Die USA, 1920. Zum ersten Mal leben mehr Amerikaner in Städten als in kleinen Ortschaften. Landflucht gibt es seit der Industriellen Revolution, aber nun erreicht sie einen neuen Höchststand. Menschen verlassen die Bauernhöfe ihrer Familien, um Telefonisten, Schneider, Fließbandarbeiter zu werden. Aber es geht nicht immer nur um Arbeit.
Das Stadtleben bietet das Beste bei Freizeitgestaltung, Vergnügungen und Feiern! In den 1920er Jahren wird der Kinobesuch zu einem beliebten Zeitvertreib. 1925 gehen 50 Millionen Menschen – die Hälfte der Bevölkerung des Landes – jede Woche in einen Kinopalast. Sie schauen Stummfilme mit Musik, die von einem Pianisten oder einer Band im Kino gespielt wird. Dann, 1927, kommen die ersten Filme mit integriertem Ton raus, die in den USA "Talkies" genannten Tonfilme.
Die FIlme werden länger und neue Genres wie Musical und Gangsterfilme kommen auf. Um 1929 stellen sich 110 Millionen Kinobesucher jede Woche an, um die aktuellste Neuerscheinung anzuschauen. Wenn sie nicht gerade einen Abend vor der großen Leinwand verbringen, schalten viele Menschen das Radio an, die neueste Entwicklung in der Unterhaltungselektronik. Zum ersten Mal in der Geschichte schauen Menschen im großen Umfang dieselbe Sendung und schwärmen von denselben Filmen. Die Schauspieler, die mitspielen, werden sehr berühmt und Menschen interessieren sich für deren echtes Leben genauso wie für ihre Vorstellungen auf dem Bildschirm und im Radio.
Der Starkult beginnt.
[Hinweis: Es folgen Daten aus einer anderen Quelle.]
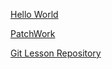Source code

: [Hello World](https://github.com/nagyrobert0213/hello-world)

[PatchWork](https://github.com/nagyrobert0213/patchwork)

[Git Lesson Repository](https://github.com/nagyrobert0213/git-lesson-repository)
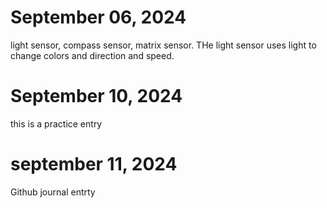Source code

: # September 06, 2024
light sensor, compass sensor, matrix sensor. THe light sensor uses light to change colors and direction and speed.
# September 10, 2024 
this is a practice entry
# september 11, 2024 
Github journal entrty
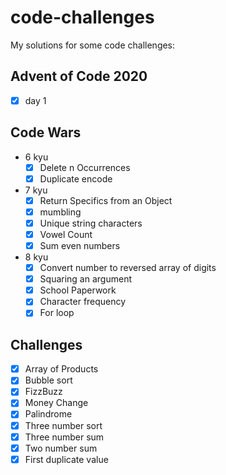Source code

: # code-challenges
My solutions for some code challenges:
## Advent of Code 2020
- [x] day 1
## Code Wars
- 6 kyu
	- [x] Delete n Occurrences
	- [x] Duplicate encode
- 7 kyu
	- [x] Return Specifics from an Object
	- [x] mumbling
	- [x] Unique string characters
	- [x] Vowel Count
	- [x] Sum even numbers
- 8 kyu
	- [x] Convert number to reversed array of digits
	- [x] Squaring an argument
	- [x] School Paperwork
	- [x] Character frequency
	- [x] For loop
## Challenges
- [x] Array of Products
- [x] Bubble sort
- [x] FizzBuzz
- [x] Money Change
- [x] Palindrome
- [x] Three number sort
- [x] Three number sum
- [x] Two number sum
- [x] First duplicate value
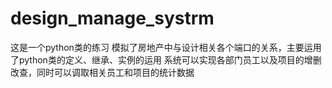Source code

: # design_manage_systrm
这是一个python类的练习
模拟了房地产中与设计相关各个端口的关系，主要运用了python类的定义、继承、实例的运用
系统可以实现各部门员工以及项目的增删改查，同时可以调取相关员工和项目的统计数据
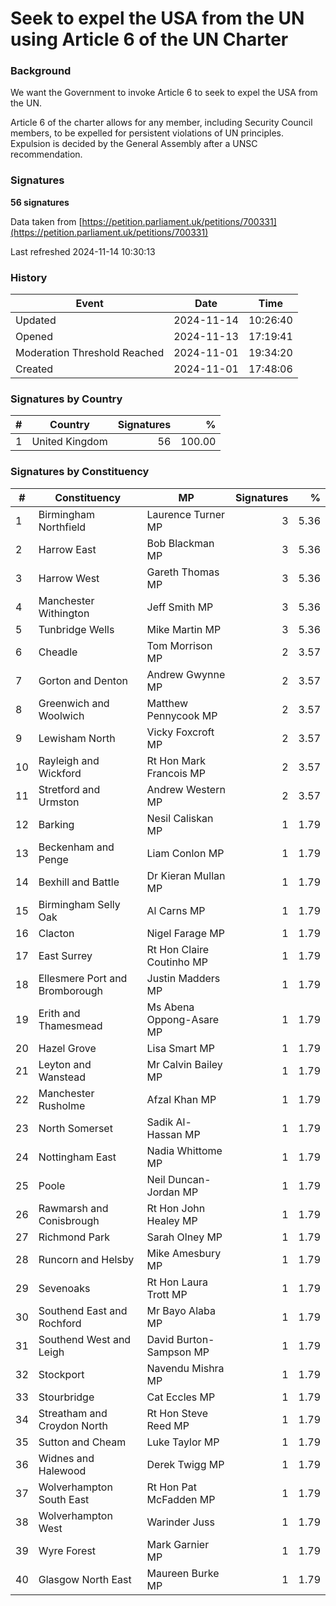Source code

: # Seek to expel the USA from the UN using Article 6 of the UN Charter

### Background

We want the Government to invoke Article 6 to seek to expel the USA from the UN.

Article 6 of the charter allows for any member, including Security Council members, to be expelled for persistent violations of UN principles. Expulsion is decided by the General Assembly after a UNSC recommendation.

### Signatures

**56 signatures**

Data taken from [https://petition.parliament.uk/petitions/700331](https://petition.parliament.uk/petitions/700331)

Last refreshed 2024-11-14 10:30:13

### History

| Event | Date | Time |
| - | - | - |
| Updated | 2024-11-14 | 10:26:40 |
| Opened | 2024-11-13 | 17:19:41 |
| Moderation Threshold Reached | 2024-11-01 | 19:34:20 |
| Created | 2024-11-01 | 17:48:06 |

### Signatures by Country

| # | Country | Signatures | % |
| - | - | -: | -: |
| 1 | United Kingdom | 56 | 100.00 |

### Signatures by Constituency

| # | Constituency | MP | Signatures | % |
| - | - | - | -: | -: |
| 1 | Birmingham Northfield | Laurence Turner MP | 3 | 5.36 |
| 2 | Harrow East | Bob Blackman MP | 3 | 5.36 |
| 3 | Harrow West | Gareth Thomas MP | 3 | 5.36 |
| 4 | Manchester Withington | Jeff Smith MP | 3 | 5.36 |
| 5 | Tunbridge Wells | Mike Martin MP | 3 | 5.36 |
| 6 | Cheadle | Tom Morrison MP | 2 | 3.57 |
| 7 | Gorton and Denton | Andrew Gwynne MP | 2 | 3.57 |
| 8 | Greenwich and Woolwich | Matthew Pennycook MP | 2 | 3.57 |
| 9 | Lewisham North | Vicky Foxcroft MP | 2 | 3.57 |
| 10 | Rayleigh and Wickford | Rt Hon Mark Francois MP | 2 | 3.57 |
| 11 | Stretford and Urmston | Andrew Western MP | 2 | 3.57 |
| 12 | Barking | Nesil Caliskan MP | 1 | 1.79 |
| 13 | Beckenham and Penge | Liam Conlon MP | 1 | 1.79 |
| 14 | Bexhill and Battle | Dr Kieran Mullan MP | 1 | 1.79 |
| 15 | Birmingham Selly Oak | Al Carns MP | 1 | 1.79 |
| 16 | Clacton | Nigel Farage MP | 1 | 1.79 |
| 17 | East Surrey | Rt Hon Claire Coutinho MP | 1 | 1.79 |
| 18 | Ellesmere Port and Bromborough | Justin Madders MP | 1 | 1.79 |
| 19 | Erith and Thamesmead | Ms Abena Oppong-Asare MP | 1 | 1.79 |
| 20 | Hazel Grove | Lisa Smart MP | 1 | 1.79 |
| 21 | Leyton and Wanstead | Mr Calvin Bailey MP | 1 | 1.79 |
| 22 | Manchester Rusholme | Afzal Khan MP | 1 | 1.79 |
| 23 | North Somerset | Sadik Al-Hassan MP | 1 | 1.79 |
| 24 | Nottingham East | Nadia Whittome MP | 1 | 1.79 |
| 25 | Poole | Neil Duncan-Jordan MP | 1 | 1.79 |
| 26 | Rawmarsh and Conisbrough | Rt Hon John Healey MP | 1 | 1.79 |
| 27 | Richmond Park | Sarah Olney MP | 1 | 1.79 |
| 28 | Runcorn and Helsby | Mike Amesbury MP | 1 | 1.79 |
| 29 | Sevenoaks | Rt Hon Laura Trott MP | 1 | 1.79 |
| 30 | Southend East and Rochford | Mr Bayo Alaba MP | 1 | 1.79 |
| 31 | Southend West and Leigh | David Burton-Sampson MP | 1 | 1.79 |
| 32 | Stockport | Navendu Mishra MP | 1 | 1.79 |
| 33 | Stourbridge | Cat Eccles MP | 1 | 1.79 |
| 34 | Streatham and Croydon North | Rt Hon Steve Reed MP | 1 | 1.79 |
| 35 | Sutton and Cheam | Luke Taylor MP | 1 | 1.79 |
| 36 | Widnes and Halewood | Derek Twigg MP | 1 | 1.79 |
| 37 | Wolverhampton South East | Rt Hon Pat McFadden MP | 1 | 1.79 |
| 38 | Wolverhampton West | Warinder Juss | 1 | 1.79 |
| 39 | Wyre Forest | Mark Garnier MP | 1 | 1.79 |
| 40 | Glasgow North East | Maureen Burke MP | 1 | 1.79 |
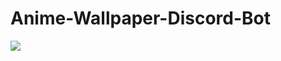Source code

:# Anime-Wallpaper-Discord-Bot

![](https://cdn.discordapp.com/attachments/591157769181069332/781823522661072936/unknown.png)
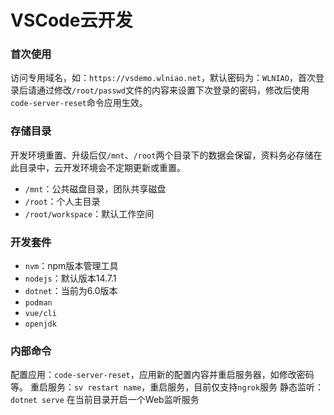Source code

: # VSCode云开发

### 首次使用
访问专用域名，如：`https://vsdemo.wlniao.net`，默认密码为：`WLNIAO`，首次登录后请通过修改`/root/passwd`文件的内容来设置下次登录的密码，修改后使用`code-server-reset`命令应用生效。

### 存储目录
开发环境重置、升级后仅`/mnt`、`/root`两个目录下的数据会保留，资料务必存储在此目录中，云开发环境会不定期更新或重置。
- `/mnt`：公共磁盘目录，团队共享磁盘
- `/root`：个人主目录
- `/root/workspace`：默认工作空间



### 开发套件
- `nvm`：npm版本管理工具
- `nodejs`：默认版本14.7.1
- `dotnet`：当前为6.0版本
- `podman`
- `vue/cli`
- `openjdk`

### 内部命令
配置应用：`code-server-reset`，应用新的配置内容并重启服务器，如修改密码等。
重启服务：`sv restart name`，重启服务，目前仅支持`ngrok`服务
静态监听：`dotnet serve` 在当前目录开启一个Web监听服务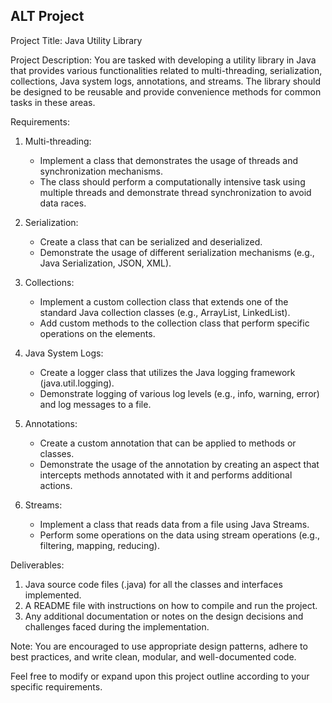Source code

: ## ALT Project

Project Title: Java Utility Library

Project Description:
You are tasked with developing a utility library in Java that provides various functionalities related to multi-threading, serialization, collections, Java system logs, annotations, and streams. The library should be designed to be reusable and provide convenience methods for common tasks in these areas.

Requirements:

1. Multi-threading:
   - Implement a class that demonstrates the usage of threads and synchronization mechanisms.
   - The class should perform a computationally intensive task using multiple threads and demonstrate thread synchronization to avoid data races.

2. Serialization:
   - Create a class that can be serialized and deserialized.
   - Demonstrate the usage of different serialization mechanisms (e.g., Java Serialization, JSON, XML).

3. Collections:
   - Implement a custom collection class that extends one of the standard Java collection classes (e.g., ArrayList, LinkedList).
   - Add custom methods to the collection class that perform specific operations on the elements.

4. Java System Logs:
   - Create a logger class that utilizes the Java logging framework (java.util.logging).
   - Demonstrate logging of various log levels (e.g., info, warning, error) and log messages to a file.

5. Annotations:
   - Create a custom annotation that can be applied to methods or classes.
   - Demonstrate the usage of the annotation by creating an aspect that intercepts methods annotated with it and performs additional actions.

6. Streams:
   - Implement a class that reads data from a file using Java Streams.
   - Perform some operations on the data using stream operations (e.g., filtering, mapping, reducing).

Deliverables:

1. Java source code files (.java) for all the classes and interfaces implemented.
2. A README file with instructions on how to compile and run the project.
3. Any additional documentation or notes on the design decisions and challenges faced during the implementation.

Note: You are encouraged to use appropriate design patterns, adhere to best practices, and write clean, modular, and well-documented code.

Feel free to modify or expand upon this project outline according to your specific requirements.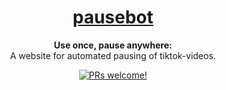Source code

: <h1 align="center">
  <a href="http://enigmatic-bastion-17314.herokuapp.com/">
    pausebot
  </a>
</h1>

<p align="center">
  <strong>Use once, pause anywhere:</strong><br>
  A website for automated pausing of tiktok-videos.
</p>

<p align="center">
<a href="https://github.com/emergenz/pausebot/CONTRIBUTING.md">
    <img src="https://img.shields.io/badge/PRs-welcome-brightgreen.svg" alt="PRs welcome!" />
</a>
</p>


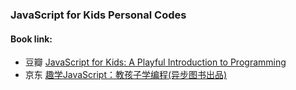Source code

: ### JavaScript for Kids Personal Codes
#### Book link: 
* 豆瓣 [JavaScript for Kids: A Playful Introduction to Programming](https://book.douban.com/subject/25751274/)
* 京东 [趣学JavaScript：教孩子学编程(异步图书出品)](https://item.jd.com/11821347.html)
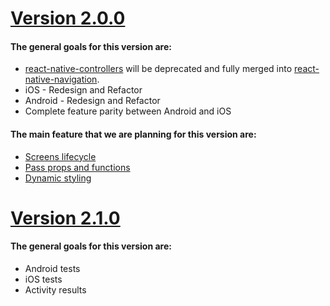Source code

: # [Version 2.0.0](https://github.com/wix/react-native-navigation/milestone/1)

#### The general goals for this version are:
* [react-native-controllers](https://github.com/wix/react-native-controllers) will be deprecated and fully merged into [react-native-navigation](https://github.com/wix/react-native-navigation).
* iOS - Redesign and Refactor
* Android - Redesign and Refactor
* Complete feature parity between Android and iOS

#### The main feature that we are planning for this version are:
* [Screens lifecycle](https://github.com/wix/react-native-navigation/labels/Screens%20Lifecycle)
* [Pass props and functions](https://github.com/wix/react-native-navigation/labels/Passprops%20%26%20Functions)
* [Dynamic styling](https://github.com/wix/react-native-navigation/labels/Dynamic%20styling)


# [Version 2.1.0](https://github.com/wix/react-native-navigation/milestone/2)

#### The general goals for this version are:
* Android tests
* iOS tests
* Activity results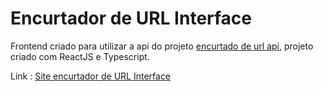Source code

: # Encurtador de URL Interface

Frontend criado para utilizar a api do projeto [encurtado de url api](https://github.com/fredcsouza/encurtador-url-api), projeto criado com ReactJS e Typescript.

Link : [Site encurtador de URL Interface]()


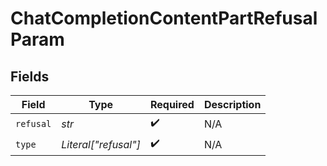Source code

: # ChatCompletionContentPartRefusalParam


## Fields

| Field                | Type                 | Required             | Description          |
| -------------------- | -------------------- | -------------------- | -------------------- |
| `refusal`            | *str*                | :heavy_check_mark:   | N/A                  |
| `type`               | *Literal["refusal"]* | :heavy_check_mark:   | N/A                  |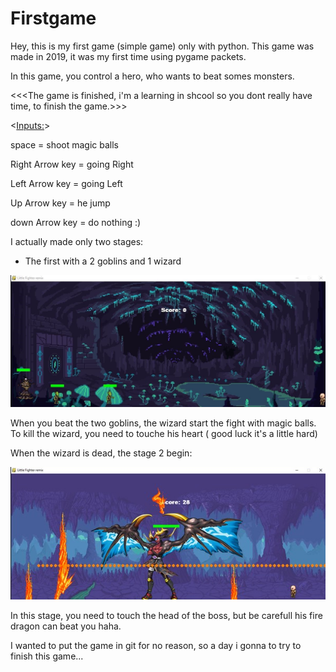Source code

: # Firstgame
Hey, this is my first game (simple game) only with python.
This game was made in 2019, it was my first time using pygame packets.

In this game, you control a hero, who wants to beat somes monsters.

<<<The game is finished, i'm a learning in shcool so you dont really have time, to finish the game.>>>

<<Inputs:>>

space = shoot magic balls

Right Arrow key = going Right

Left Arrow key = going Left

Up Arrow key = he jump

down Arrow key = do nothing :)


I actually made only two stages:

  - The first with a 2 goblins and 1 wizard

![](ForReadMe/stage1.JPG)
 
 When you beat the two goblins, the wizard start the fight with magic balls.
 To kill the wizard, you need to touche his heart ( good luck it's a little hard)
 
 When the wizard is dead, the stage 2 begin:
 
![](ForReadMe/stage2.JPG)
 
 In this stage, you need to touch the head of the boss, but be carefull his fire dragon can beat you haha.
 
 
 I wanted to put the game in git for no reason, so a day i gonna to try to finish this game...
Der Starkult schwappt auch auf die Musik über. Musiker wie der Trompeter Louis Armstrong und das Sängerinnen-Trio The Boswell Sisters werden in den ganzen USA und darüber hinaus bekannt. Sie führen einen neuen Stil ein, der Swing-Rhythmen und Improvisation auf eine Art verbindet, die man vorher noch nie gehört hat: Jazz ist die Musik der Zeit. Die Menschen strömen in Clubs, um die lockere und lebendige Musik zu hören und neue Tanzschritte auszuprobieren, wie Foxtrott, Charleston und Lindy Hop.
Diese energiegeladenen Tänze sind ein Bruch mit den strukturierteren Tanzstilen der vorangegangenen Jahrzehnte. Sie stehen für das Herausfordern der "Regeln" des akzeptablen Verhaltens. Besonders Frauen widersetzen sich traditionellen Einstellungen, indem sie über die Tanzfläche stolzieren und rutschen. Und viele Frauen gehen sogar noch weiter, indem sie sich die Haare kurz schneiden, Make-Up tragen, Zigaretten rauchen und Gelegenheitssex haben. Sie sind in den USA als "Flapper" bekannt.
Außerhalb der Clubs kommt es zu anderen sozialen Durchbrüchen. 1920 gibt die US-Regierung Frauen das Recht zu wählen und folgt damit Kanada und mehreren europäischen Staaten. Auch das häusliche Leben der Frauen verändert sich. Geburtenkontrolle, in Form von Diaphragma und Kondom, wird verfügbar und ermöglicht Frauen, das Kinderkriegen zu verschieben. Gleichzeitig kann durch Erfindungen wie Kühlschränken, elektrische Waschmaschinen und Staubsauger die Hausarbeit in weniger Zeit erledigt werden.
Viele Frauen nutzen diese Veränderungen als Gelegenheit, um ins Berufsleben einzusteigen. Manche sind Sekretärinnen, Krankenschwestern und Lehrerinnen, während andere mit den traditionellen Geschlechterrollen brechen und Jobs in Fabriken annehmen. Auch außerhalb der USA sind gesellschaftliche Veränderungen im Gange. Während Großbritannien einen ähnlichen wirtschaftlichen und sozialen Aufschwung wie die USA erlebt, nehmen andernorts in Europa Armut und Gewalt zu. Deutschland steckt in einer Finanzkrise und kämpft damit, Schulden an andere Länder zurückzuzahlen, die aus dem 1.
Weltkrieg entstanden sind. Das deutsche Geld, die Deutsche Mark, ist immer weniger wert und die Menschen können sich keine Lebensmittel mehr leisten. Es gibt immer mehr Rufe nach einer radikalten Veränderung. Währenddessen übernimmt in Italien Benito Mussolini 1922 die Macht. Er ist der erste der europäischen faschistischen Diktatoren, die in den nächsten Weltkrieg führen werden.
Aber für die meisten Menschen in Amerika sind die wilden 20er sorglose glückliche Zeiten. Wirtschaftliche Probleme und weitreichende Konflikte fühlen sich weit entfernt an ... zumindest im Moment.